Peer review, says an explanation for budding young scientists on the Web site of the University of California-Berkeley, “does the same thing for science that the ‘inspected by #7’ sticker does for your t-shirt: provides assurance that someone who knows what they’re doing has double-checked it.”
It “is at the heart of the processes of not just medical journals but of all of science,” Richard Smith, a prominent editor of a major academic publishing house has written. “It is the method by which grants are allocated, papers published, academics promoted, and Nobel prizes won. …When something is peer reviewed it is in some sense blessed.”
He went on to describe the flaws of the process, which he said are numerous and generally well known to academics.
The editor looks at the title of the paper and sends it to two friends whom the editor thinks know something about the subject. If both advise publication the editor sends it to the printers. If both advise against publication the editor rejects the paper. If the reviewers disagree the editor sends it to a third reviewer and does whatever he or she advises. This pastiche—which is not far from systems I have seen used—is little better than tossing a coin, because the level of agreement between reviewers on whether a paper should be published is little better than you’d expect by chance.
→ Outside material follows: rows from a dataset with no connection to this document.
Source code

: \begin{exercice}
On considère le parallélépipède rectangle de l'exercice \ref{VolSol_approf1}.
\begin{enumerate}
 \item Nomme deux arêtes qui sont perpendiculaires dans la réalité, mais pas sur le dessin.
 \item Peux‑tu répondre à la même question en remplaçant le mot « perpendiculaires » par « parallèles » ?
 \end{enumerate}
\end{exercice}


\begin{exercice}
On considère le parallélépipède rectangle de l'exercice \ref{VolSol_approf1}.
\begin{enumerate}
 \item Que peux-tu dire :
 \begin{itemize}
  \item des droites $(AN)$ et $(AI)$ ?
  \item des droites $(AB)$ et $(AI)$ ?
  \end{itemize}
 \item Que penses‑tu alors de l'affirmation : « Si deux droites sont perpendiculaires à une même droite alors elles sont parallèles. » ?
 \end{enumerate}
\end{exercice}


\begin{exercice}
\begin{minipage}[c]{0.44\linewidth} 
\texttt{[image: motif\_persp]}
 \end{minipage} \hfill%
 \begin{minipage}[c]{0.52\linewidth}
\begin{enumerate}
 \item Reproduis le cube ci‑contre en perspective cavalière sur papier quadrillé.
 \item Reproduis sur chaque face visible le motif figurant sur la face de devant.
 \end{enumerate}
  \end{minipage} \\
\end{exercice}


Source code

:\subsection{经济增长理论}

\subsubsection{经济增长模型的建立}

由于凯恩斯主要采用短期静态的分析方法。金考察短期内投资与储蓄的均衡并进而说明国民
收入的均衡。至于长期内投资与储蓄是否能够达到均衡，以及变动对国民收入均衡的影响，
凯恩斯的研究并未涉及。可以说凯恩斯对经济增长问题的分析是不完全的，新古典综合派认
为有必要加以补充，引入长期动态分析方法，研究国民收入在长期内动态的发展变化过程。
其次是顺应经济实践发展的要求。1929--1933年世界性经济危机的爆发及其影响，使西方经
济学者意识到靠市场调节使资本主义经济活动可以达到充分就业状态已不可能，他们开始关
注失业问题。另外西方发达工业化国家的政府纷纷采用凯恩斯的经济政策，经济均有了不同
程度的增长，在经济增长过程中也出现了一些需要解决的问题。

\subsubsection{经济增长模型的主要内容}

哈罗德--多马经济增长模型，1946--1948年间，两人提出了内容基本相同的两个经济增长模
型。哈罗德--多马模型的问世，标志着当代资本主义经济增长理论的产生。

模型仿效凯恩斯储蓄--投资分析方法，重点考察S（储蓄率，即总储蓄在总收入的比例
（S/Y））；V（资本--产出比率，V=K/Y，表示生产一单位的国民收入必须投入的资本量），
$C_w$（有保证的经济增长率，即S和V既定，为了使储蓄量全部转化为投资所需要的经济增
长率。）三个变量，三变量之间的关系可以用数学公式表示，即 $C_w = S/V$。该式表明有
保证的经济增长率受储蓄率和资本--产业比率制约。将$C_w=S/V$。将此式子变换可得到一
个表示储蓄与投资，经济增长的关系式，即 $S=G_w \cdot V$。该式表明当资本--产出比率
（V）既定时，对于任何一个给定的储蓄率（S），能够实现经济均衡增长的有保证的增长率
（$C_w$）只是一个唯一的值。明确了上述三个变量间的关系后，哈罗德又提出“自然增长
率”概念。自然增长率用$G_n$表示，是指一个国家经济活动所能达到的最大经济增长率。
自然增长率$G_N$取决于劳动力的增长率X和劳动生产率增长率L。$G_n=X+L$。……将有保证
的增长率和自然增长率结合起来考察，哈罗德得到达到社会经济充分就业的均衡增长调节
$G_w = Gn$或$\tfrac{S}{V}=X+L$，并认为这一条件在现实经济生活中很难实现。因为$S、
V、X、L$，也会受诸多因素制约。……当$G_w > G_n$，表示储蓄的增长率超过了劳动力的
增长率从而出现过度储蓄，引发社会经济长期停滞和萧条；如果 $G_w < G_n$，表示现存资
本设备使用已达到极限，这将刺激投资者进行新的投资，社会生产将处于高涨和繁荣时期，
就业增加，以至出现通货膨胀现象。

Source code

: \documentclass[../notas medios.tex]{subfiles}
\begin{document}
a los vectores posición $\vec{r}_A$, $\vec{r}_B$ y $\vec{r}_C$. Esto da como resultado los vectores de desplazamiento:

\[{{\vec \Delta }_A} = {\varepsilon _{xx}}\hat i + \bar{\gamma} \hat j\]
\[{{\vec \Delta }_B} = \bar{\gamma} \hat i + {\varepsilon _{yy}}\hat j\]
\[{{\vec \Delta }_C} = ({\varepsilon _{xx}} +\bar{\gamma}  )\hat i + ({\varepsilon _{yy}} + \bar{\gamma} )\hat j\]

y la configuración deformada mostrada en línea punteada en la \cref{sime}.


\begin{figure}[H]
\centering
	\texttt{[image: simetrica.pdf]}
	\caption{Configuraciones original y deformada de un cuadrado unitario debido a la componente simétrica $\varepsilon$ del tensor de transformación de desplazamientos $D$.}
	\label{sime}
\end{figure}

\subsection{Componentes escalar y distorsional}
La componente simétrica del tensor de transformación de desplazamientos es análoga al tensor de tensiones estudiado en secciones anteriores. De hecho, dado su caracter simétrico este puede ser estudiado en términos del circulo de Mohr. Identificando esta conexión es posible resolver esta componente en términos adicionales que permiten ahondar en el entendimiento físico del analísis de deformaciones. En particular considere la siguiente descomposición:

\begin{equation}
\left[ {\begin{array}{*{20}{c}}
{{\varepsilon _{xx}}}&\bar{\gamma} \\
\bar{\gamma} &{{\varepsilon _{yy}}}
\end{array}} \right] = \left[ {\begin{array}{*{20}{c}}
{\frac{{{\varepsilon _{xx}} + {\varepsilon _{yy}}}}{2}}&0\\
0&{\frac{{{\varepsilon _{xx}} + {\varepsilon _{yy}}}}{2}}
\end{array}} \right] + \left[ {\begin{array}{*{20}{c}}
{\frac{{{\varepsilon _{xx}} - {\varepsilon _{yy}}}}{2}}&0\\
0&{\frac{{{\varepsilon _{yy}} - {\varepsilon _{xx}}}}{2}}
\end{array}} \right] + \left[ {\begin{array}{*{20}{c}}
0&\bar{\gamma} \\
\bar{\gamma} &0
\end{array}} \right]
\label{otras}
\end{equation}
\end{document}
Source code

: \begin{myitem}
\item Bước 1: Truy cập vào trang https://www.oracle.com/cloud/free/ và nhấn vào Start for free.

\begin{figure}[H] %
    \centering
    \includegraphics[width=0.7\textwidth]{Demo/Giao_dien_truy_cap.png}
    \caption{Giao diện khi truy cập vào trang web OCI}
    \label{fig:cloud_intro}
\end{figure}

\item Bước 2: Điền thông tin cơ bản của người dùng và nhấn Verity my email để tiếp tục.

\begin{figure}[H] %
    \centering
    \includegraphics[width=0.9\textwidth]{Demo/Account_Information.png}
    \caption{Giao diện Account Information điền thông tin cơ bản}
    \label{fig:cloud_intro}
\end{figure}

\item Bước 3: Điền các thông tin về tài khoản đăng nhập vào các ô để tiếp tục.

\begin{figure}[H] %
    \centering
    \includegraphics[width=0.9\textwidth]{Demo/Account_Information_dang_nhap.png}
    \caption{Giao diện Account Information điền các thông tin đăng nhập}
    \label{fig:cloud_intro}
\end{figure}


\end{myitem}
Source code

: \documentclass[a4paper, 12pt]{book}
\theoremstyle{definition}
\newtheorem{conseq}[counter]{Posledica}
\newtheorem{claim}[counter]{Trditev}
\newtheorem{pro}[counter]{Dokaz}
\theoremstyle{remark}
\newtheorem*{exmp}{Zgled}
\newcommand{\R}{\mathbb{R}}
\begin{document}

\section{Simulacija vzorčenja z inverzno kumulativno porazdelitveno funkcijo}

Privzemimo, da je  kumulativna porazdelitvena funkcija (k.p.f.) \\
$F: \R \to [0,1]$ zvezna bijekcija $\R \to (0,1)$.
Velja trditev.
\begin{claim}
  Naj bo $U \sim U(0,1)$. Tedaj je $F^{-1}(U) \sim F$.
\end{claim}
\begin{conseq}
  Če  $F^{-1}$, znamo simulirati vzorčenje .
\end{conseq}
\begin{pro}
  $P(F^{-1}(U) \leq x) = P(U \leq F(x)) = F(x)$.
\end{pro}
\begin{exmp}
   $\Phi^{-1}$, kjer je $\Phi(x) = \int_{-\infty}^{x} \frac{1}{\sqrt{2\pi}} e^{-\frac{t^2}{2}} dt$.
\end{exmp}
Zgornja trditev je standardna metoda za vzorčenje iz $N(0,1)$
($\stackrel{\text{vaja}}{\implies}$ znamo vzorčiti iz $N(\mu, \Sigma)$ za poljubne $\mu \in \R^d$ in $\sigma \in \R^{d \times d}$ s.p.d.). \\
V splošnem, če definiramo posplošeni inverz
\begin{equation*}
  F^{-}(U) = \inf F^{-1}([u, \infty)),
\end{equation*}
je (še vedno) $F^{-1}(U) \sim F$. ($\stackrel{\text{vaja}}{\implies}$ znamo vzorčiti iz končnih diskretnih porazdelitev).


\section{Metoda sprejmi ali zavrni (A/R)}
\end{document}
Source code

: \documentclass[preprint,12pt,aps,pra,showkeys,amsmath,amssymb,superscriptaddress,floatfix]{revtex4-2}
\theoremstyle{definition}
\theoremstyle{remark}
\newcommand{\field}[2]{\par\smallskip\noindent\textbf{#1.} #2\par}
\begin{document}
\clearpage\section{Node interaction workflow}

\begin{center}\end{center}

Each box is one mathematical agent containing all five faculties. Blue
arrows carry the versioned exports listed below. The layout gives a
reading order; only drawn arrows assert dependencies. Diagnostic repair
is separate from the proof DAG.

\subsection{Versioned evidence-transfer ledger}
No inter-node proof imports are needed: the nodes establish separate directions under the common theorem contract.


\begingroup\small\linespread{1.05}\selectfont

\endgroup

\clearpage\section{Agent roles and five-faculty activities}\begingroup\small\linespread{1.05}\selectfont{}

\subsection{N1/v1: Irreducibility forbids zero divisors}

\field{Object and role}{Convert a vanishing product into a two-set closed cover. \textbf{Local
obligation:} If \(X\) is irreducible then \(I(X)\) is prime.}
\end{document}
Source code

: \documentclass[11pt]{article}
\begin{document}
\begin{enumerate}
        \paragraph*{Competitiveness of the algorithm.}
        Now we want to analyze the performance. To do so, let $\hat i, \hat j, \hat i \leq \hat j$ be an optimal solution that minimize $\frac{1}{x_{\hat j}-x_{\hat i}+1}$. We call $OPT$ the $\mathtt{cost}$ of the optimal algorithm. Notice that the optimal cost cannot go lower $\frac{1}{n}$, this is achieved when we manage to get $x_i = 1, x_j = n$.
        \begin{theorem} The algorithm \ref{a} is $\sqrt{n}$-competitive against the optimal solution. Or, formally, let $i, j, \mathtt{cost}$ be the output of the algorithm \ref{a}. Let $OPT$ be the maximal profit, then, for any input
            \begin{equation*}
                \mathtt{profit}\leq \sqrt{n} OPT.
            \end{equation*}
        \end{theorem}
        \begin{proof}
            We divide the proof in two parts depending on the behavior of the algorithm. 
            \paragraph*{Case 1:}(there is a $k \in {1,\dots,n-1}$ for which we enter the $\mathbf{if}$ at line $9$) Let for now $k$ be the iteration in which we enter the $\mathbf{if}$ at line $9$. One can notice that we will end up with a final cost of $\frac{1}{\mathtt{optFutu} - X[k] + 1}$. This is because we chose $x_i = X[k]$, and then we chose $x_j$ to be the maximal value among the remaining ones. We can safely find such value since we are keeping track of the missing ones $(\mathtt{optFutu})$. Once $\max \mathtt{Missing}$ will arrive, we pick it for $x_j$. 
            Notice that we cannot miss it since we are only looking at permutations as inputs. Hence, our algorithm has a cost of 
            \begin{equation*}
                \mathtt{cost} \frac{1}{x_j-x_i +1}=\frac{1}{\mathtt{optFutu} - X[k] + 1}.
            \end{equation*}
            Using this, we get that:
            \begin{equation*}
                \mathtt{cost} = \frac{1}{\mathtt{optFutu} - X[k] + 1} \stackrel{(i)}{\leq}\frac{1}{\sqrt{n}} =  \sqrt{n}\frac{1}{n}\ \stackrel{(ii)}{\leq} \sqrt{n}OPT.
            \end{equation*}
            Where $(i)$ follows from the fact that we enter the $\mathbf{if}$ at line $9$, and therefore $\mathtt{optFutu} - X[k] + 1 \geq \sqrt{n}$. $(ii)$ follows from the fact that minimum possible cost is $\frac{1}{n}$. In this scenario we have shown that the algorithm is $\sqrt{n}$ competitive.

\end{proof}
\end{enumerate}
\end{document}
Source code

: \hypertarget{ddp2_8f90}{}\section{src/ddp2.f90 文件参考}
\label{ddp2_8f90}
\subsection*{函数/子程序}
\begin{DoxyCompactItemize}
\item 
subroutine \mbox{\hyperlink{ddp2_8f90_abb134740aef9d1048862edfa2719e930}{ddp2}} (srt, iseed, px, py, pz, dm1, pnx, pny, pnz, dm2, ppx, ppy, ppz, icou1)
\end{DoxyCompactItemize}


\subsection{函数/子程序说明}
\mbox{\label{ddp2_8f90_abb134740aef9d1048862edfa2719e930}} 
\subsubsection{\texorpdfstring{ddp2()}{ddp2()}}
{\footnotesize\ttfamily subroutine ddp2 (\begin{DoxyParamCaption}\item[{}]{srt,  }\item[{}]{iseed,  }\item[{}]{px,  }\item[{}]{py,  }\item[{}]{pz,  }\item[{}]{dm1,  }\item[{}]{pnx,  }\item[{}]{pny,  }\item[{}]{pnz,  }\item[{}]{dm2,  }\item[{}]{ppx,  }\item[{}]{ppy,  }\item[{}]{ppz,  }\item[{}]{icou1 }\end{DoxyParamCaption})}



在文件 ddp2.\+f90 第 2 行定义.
His list did not include what has unfolded at a publication called the Journal of Vibration and Control, perhaps because there may have been nothing quite like it.
On Thursday, The Washington Post reported that the academic journal had retracted 60 “scholarly” papers after discovering a “peer review ring” that had rigged the vetting process designed to insure the value and integrity of published research. The story was first reported by an online publication called Retraction Watch after the group that operates the journal, SAGE, announced the results of an investigation. While the journal involved, which covers acoustics, is a bit obscure, the scandal may very well go down in academic history as one of the most brazen on record.
Today, Daniel Sherman, the spokesman for SAGE, which operates about 700 other journals, provided some additional detail by e-mail in response to questions from The Post.
The scam described by the Journal of Vibration and Control revolved around a physicist at the National Pingtung University of Education (NPUE) in Taiwan, Peter Chen, who allegedly used fake e-mail addresses, fabricated identities and phony reviews to get the 60 papers past the peer review process at the journal and Control and into publication. Chen has not surfaced recently, according to SAGE. He was unavailable for comment.
Some of the reviews recommending the papers for publication were written by the physicist himself using the names of others at genuine academic institutions, the journal says. Some, the SAGE spokesman said, were written by others, and no academic affiliation was provided, just the name of a country.
In some instances real academic names were used and we believe email addresses were set up for assumed and fabricated identities at genuine institutions. We have proof from one academic confirming his identity was used and a gmail account set up in his name. Affiliations were used for some of the recommended reviewers (others just had countries listed) but we do not have verification that these people were working at these institutions. A lot of the reviewers simply have Taiwanese or Chinese addresses and no affiliations.
Some of the reviews were written in as little as two minutes, from start to finish. They were quickies, some “templated,” the spokesman said.
And some of the articles that got published, in addition to listing the physicist as the author, listed real scholars who had nothing to do with the papers. “We believe some of the co-authors may be innocent parties as they may not have had anything to do with the submission process or may not have known they were co-authors on the papers,” said Sherman.
The scheme began to unravel, SAGE and the Journal said in statements, on July 8 when journal editors discovered Chen using aliases in SAGE’s computerized review system. It unraveled further when e-mails sent to all the addresses of reviewers elicited no response.
We believe real people were involved, but it is not clear how many. We contacted all 130 names, but we did not receive a response from any of these individuals to verify their identity.
The big question here: How did all this manage to escape the notice of the editor of the Journal of Vibration and Control? “Templated” reviews? Hundreds of Gmail addresses instead of addresses from university accounts? None of the reviewers using an ID number under the ORCID system used by SAGE and other publications to identify legitimate scholars?
SAGE uses a platform called ScholarOne for processing manuscript submission and peer reviews. But, said Sherman, “anyone is able to create an account on ScholarOne. In these days of faceless Internet interaction it is relatively easy to do, however the system still relies on an editor to verify the account if used in peer review. It is not possible for us to verify the real identity of the individual or individuals setting up accounts.”
The JVC editor at the time, Professor Ali H. Nayfeh, is no longer with the publication. He has retired. SAGE said that “three senior editors and an additional 27 associate editors with expertise and prestige in the field have been appointed to assist with the day-to-day running of the JVC peer review process.”
Chen, meanwhile, has not been located, either by the Post or by The Journal or by Sage, which has been trying to reach him for some time during the 14-month long investigation.